What is a Candlestick Chart?- 7 Important Things to Know

Candlestick charts are often considered the best tool for predicting price action. Many successful traders have mastered price action using candlestick charts. In this article, we will learn about candlesticks and how they visually represent prices. Let’s get started!

What is a candlestick in trading?

Stock trading is all about price, and one way to study stocks is through technical analysis. Within technical analysis, we have price action and many price and volume-based technical indicators. However, people generally prefer price action first. Price action simply means the movement of price within the chart. It involves closely analyzing how the price behaves at certain levels. The visual representation of the price is done through charts. There are different types of charts like line charts, Heikin-Ashi charts, bar charts, and candlestick charts. Out of all these, candlestick charts are something special. They are used by most traders worldwide along with some indicators.

But what’s so special about these candlestick charts?

A candlestick is a packed representation of price over a given period of time.

Let’s simplify it more.

A candlestick has 4 price points in it:

Open, High, Low, and Close.
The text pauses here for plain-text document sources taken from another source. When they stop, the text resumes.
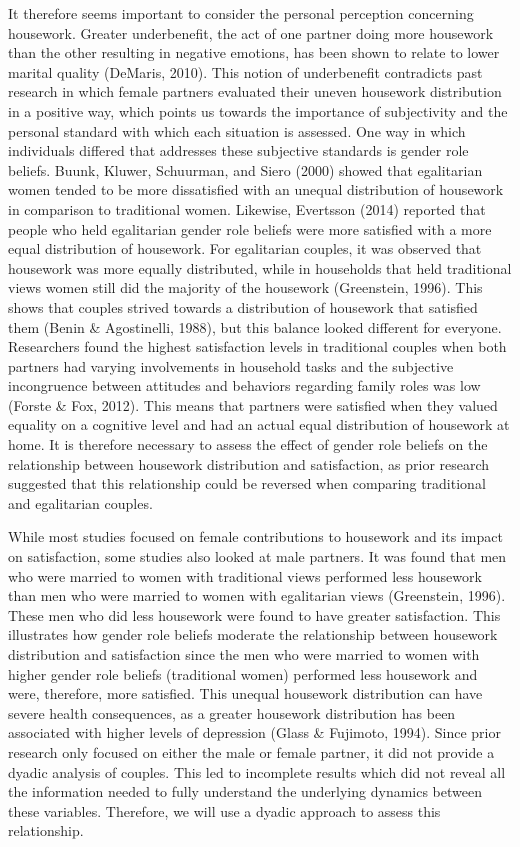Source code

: \documentclass[
  man,floatsintext]{apa6}
\begin{document}
It therefore seems important to consider the personal perception concerning housework. Greater underbenefit, the act of one partner doing more housework than the other resulting in negative emotions, has been shown to relate to lower marital quality (DeMaris, 2010). This notion of underbenefit contradicts past research in which female partners evaluated their uneven housework distribution in a positive way, which points us towards the importance of subjectivity and the personal standard with which each situation is assessed. One way in which individuals differed that addresses these subjective standards is gender role beliefs. Buunk, Kluwer, Schuurman, and Siero (2000) showed that egalitarian women tended to be more dissatisfied with an unequal distribution of housework in comparison to traditional women. Likewise, Evertsson (2014) reported that people who held egalitarian gender role beliefs were more satisfied with a more equal distribution of housework. For egalitarian couples, it was observed that housework was more equally distributed, while in households that held traditional views women still did the majority of the housework (Greenstein, 1996). This shows that couples strived towards a distribution of housework that satisfied them (Benin \& Agostinelli, 1988), but this balance looked different for everyone. Researchers found the highest satisfaction levels in traditional couples when both partners had varying involvements in household tasks and the subjective incongruence between attitudes and behaviors regarding family roles was low (Forste \& Fox, 2012). This means that partners were satisfied when they valued equality on a cognitive level and had an actual equal distribution of housework at home. It is therefore necessary to assess the effect of gender role beliefs on the relationship between housework distribution and satisfaction, as prior research suggested that this relationship could be reversed when comparing traditional and egalitarian couples.

While most studies focused on female contributions to housework and its impact on satisfaction, some studies also looked at male partners. It was found that men who were married to women with traditional views performed less housework than men who were married to women with egalitarian views (Greenstein, 1996). These men who did less housework were found to have greater satisfaction. This illustrates how gender role beliefs moderate the relationship between housework distribution and satisfaction since the men who were married to women with higher gender role beliefs (traditional women) performed less housework and were, therefore, more satisfied. This unequal housework distribution can have severe health consequences, as a greater housework distribution has been associated with higher levels of depression (Glass \& Fujimoto, 1994). Since prior research only focused on either the male or female partner, it did not provide a dyadic analysis of couples. This led to incomplete results which did not reveal all the information needed to fully understand the underlying dynamics between these variables. Therefore, we will use a dyadic approach to assess this relationship.
\end{document}
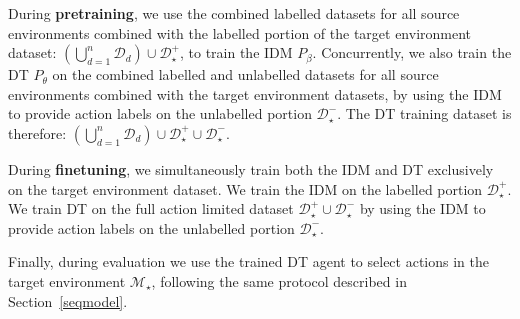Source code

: \documentclass{article} %
\begin{document}
During \textbf{pretraining}, we use the combined labelled datasets for all source environments combined with the labelled portion of the target environment dataset: $\left(\bigcup_{d=1}^n \mathcal{D}_d\right) \cup \mathcal{D}^+_\star$, to train the IDM $P_\beta$. Concurrently, we also train the DT $P_\theta$ on the combined labelled and unlabelled datasets for all source environments combined with the target environment datasets, by using the IDM to provide action labels on the unlabelled portion $\mathcal{D}^-_\star$.  The DT training dataset is therefore: $\left(\bigcup_{d=1}^n \mathcal{D}_d\right) \cup \mathcal{D}^+_\star \cup \mathcal{D}^-_\star$.

During \textbf{finetuning}, we simultaneously train both the IDM and DT exclusively on the target environment dataset. We train the IDM on the labelled portion $\mathcal{D}^+_\star$. We train DT on the full action limited dataset $\mathcal{D}^+_\star\cup\mathcal{D}^-_\star$ by using the IDM to provide action labels on the unlabelled portion $\mathcal{D}^-_\star$.

Finally, during evaluation we use the trained DT agent to select actions in the target environment $\mathcal{M}_\star$, following the same protocol described in Section~\ref{seqmodel}.

\end{document}
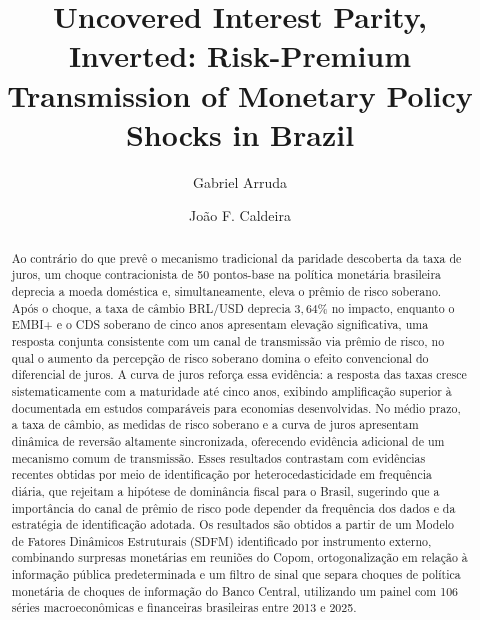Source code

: \documentclass[preprint,authoryear,review,12pt]{elsarticle}
\begin{document}
\begin{frontmatter}
\title{Uncovered Interest Parity, Inverted: Risk-Premium Transmission of Monetary Policy Shocks in Brazil}



\author[Label0]{Gabriel Arruda}
\author[Label1]{Jo\~ao F. Caldeira }
\address[Label0]{Graduate School of Economics\\Universidade Federal de Santa Catarina}
\address[Label1]{Department of Economics\\Universidade de Brasília \& CNPq}

\begin{abstract}
Ao contrário do que prevê o mecanismo tradicional da paridade descoberta da taxa de juros, um choque contracionista de 50 pontos-base na política monetária brasileira deprecia a moeda doméstica e, simultaneamente, eleva o prêmio de risco soberano. Após o choque, a taxa de câmbio BRL/USD deprecia $3,\!64\%$ no impacto, enquanto o EMBI+ e o CDS soberano de cinco anos apresentam elevação significativa, uma resposta conjunta consistente com um canal de transmissão via prêmio de risco, no qual o aumento da percepção de risco soberano domina o efeito convencional do diferencial de juros. A curva de juros reforça essa evidência: a resposta das taxas cresce sistematicamente com a maturidade até cinco anos, exibindo amplificação superior à documentada em estudos comparáveis para economias desenvolvidas. No médio prazo, a taxa de câmbio, as medidas de risco soberano e a curva de juros apresentam dinâmica de reversão altamente sincronizada, oferecendo evidência adicional de um mecanismo comum de transmissão. Esses resultados contrastam com evidências recentes obtidas por meio de identificação por heterocedasticidade em frequência diária, que rejeitam a hipótese de dominância fiscal para o Brasil, sugerindo que a importância do canal de prêmio de risco pode depender da frequência dos dados e da estratégia de identificação adotada. Os resultados são obtidos a partir de um Modelo de Fatores Dinâmicos Estruturais (SDFM) identificado por instrumento externo, combinando surpresas monetárias em reuniões do Copom, ortogonalização em relação à informação pública predeterminada e um filtro de sinal que separa choques de política monetária de choques de informação do Banco Central, utilizando um painel com 106 séries macroeconômicas e financeiras brasileiras entre 2013 e 2025.\\


\end{abstract}
\end{frontmatter}
\end{document}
It is called OHLC in short.

Candlesticks and Time Frame

Candlesticks come in every time frame, like we can have a candlestick of 1 hour, 1 day, 1 week, 1 year, 2 weeks, 2 years, 1 minute, 5 minutes, 30 minutes, 3 minutes, 1 second, 5 seconds, 10 seconds, and so on. Now you might have an idea that a candlestick can be made for any time period. Since time is an infinite thing, we can never run out of units of time and so of candlesticks.
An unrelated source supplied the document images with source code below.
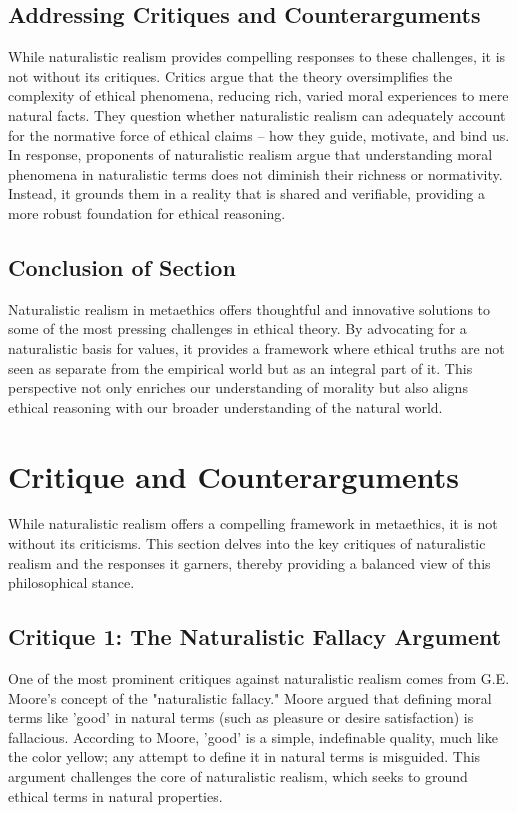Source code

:\documentclass[12pt,a4paper]{article}
\begin{document}
\subsection{Addressing Critiques and Counterarguments}
While naturalistic realism provides compelling responses to these challenges, it is not without its critiques. Critics argue that the theory oversimplifies the complexity of ethical phenomena, reducing rich, varied moral experiences to mere natural facts. They question whether naturalistic realism can adequately account for the normative force of ethical claims – how they guide, motivate, and bind us. In response, proponents of naturalistic realism argue that understanding moral phenomena in naturalistic terms does not diminish their richness or normativity. Instead, it grounds them in a reality that is shared and verifiable, providing a more robust foundation for ethical reasoning.

\subsection{Conclusion of Section}
Naturalistic realism in metaethics offers thoughtful and innovative solutions to some of the most pressing challenges in ethical theory. By advocating for a naturalistic basis for values, it provides a framework where ethical truths are not seen as separate from the empirical world but as an integral part of it. This perspective not only enriches our understanding of morality but also aligns ethical reasoning with our broader understanding of the natural world.

\section{Critique and Counterarguments}

While naturalistic realism offers a compelling framework in metaethics, it is not without its criticisms. This section delves into the key critiques of naturalistic realism and the responses it garners, thereby providing a balanced view of this philosophical stance.

\subsection{Critique 1: The Naturalistic Fallacy Argument}
One of the most prominent critiques against naturalistic realism comes from G.E. Moore's concept of the "naturalistic fallacy." Moore argued that defining moral terms like 'good' in natural terms (such as pleasure or desire satisfaction) is fallacious. According to Moore, 'good' is a simple, indefinable quality, much like the color yellow; any attempt to define it in natural terms is misguided. This argument challenges the core of naturalistic realism, which seeks to ground ethical terms in natural properties.
\end{document}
It all comes down to the point that price has a fractal nature.

How is a candlestick formed?

You have a time period of, say, 6 months. You can make a candlestick representation of the prices within that 6 months. But for that, you must know what the opening price (initial price simply) was for that 6-month period, what the highest price was within that period, what the lowest price was, and at the end of that 6 months, what the last price was. So, this is it. I think this is the simplest explanation of price representation through a candlestick.

History of Candlestick Charts

Now, where did this price representation through candlesticks come from? It all started in Japan. There was a trader called Munehisa Honma, who is known as the father of candlestick charts. Japanese rice traders used candlestick charts for their trading. Then, it spread to the Western world, gradually to America, and finally into the stock markets and financial markets.

What is the importance of Candlestick Charts?

But why are these candlestick charts so important? Why are these charts prioritized over other methods of price representation? Because candlestick charts show the collective emotion of the crowd much better than other methods. These emotions are seen through the Open, High, Low, and Close prices in a given interval of time.

Types of Candlesticks

A candlestick is just a visual representation of price and has no inherent types. However, based on past price action and candlestick behavior, people have categorized some candlesticks by their patterns and formations.

While there is no exhaustive list of candlestick patterns, some commonly recognized ones include Doji, Hammer, and Engulfing. These types are based on their patterns and formations. These patterns help traders interpret market movements, though traders can also create and name their own unique patterns.

How to Read Price Action in Candlestick Charts?

To read price action in candlestick charts:

Start by understanding that each candlestick represents a specific time period and shows four key price points: Open, High, Low, and Close (OHLC). Here’s how to do it:

  1. Identify Candlestick Patterns: Look for common patterns like Doji, Hammer, and Engulfing. These patterns can indicate potential market trends and reversals.
  2. Analyze the Body and Wicks: The body of the candlestick shows the range between the opening and closing prices. The wicks (or shadows) show the highest and lowest prices during the period.
  3. Observe Trends: Look at a series of candlesticks to see if there are any trends. An upward trend (bullish trend) is indicated by a series of candlesticks with higher highs and higher lows. A downward trend (bearish trend) is indicated by lower highs and lower lows.
  4. Watch for Support and Resistance Levels: These are price levels where the stock tends to find support as it falls or resistance as it rises. Candlestick patterns at these levels can be significant indicators of future price movements.
  5. Use Volume: Volume can confirm price action. High volume on a bullish candlestick can indicate strong buying interest, while high volume on a bearish candlestick can indicate strong selling pressure.

By combining these elements, you can effectively read price action in candlestick charts and make informed trading decisions.

ALSO READ – What is the meaning of Market Price in the Stock Market?

The Bottom Line

Candlestick charts play an important role in trading. Their simplicity makes them popular among traders. However, these charts can be misleading if you are not fully aware of the other factors involved in trading. Therefore, it is important to learn how to read price action through candlestick charts before moving ahead. Happy trading!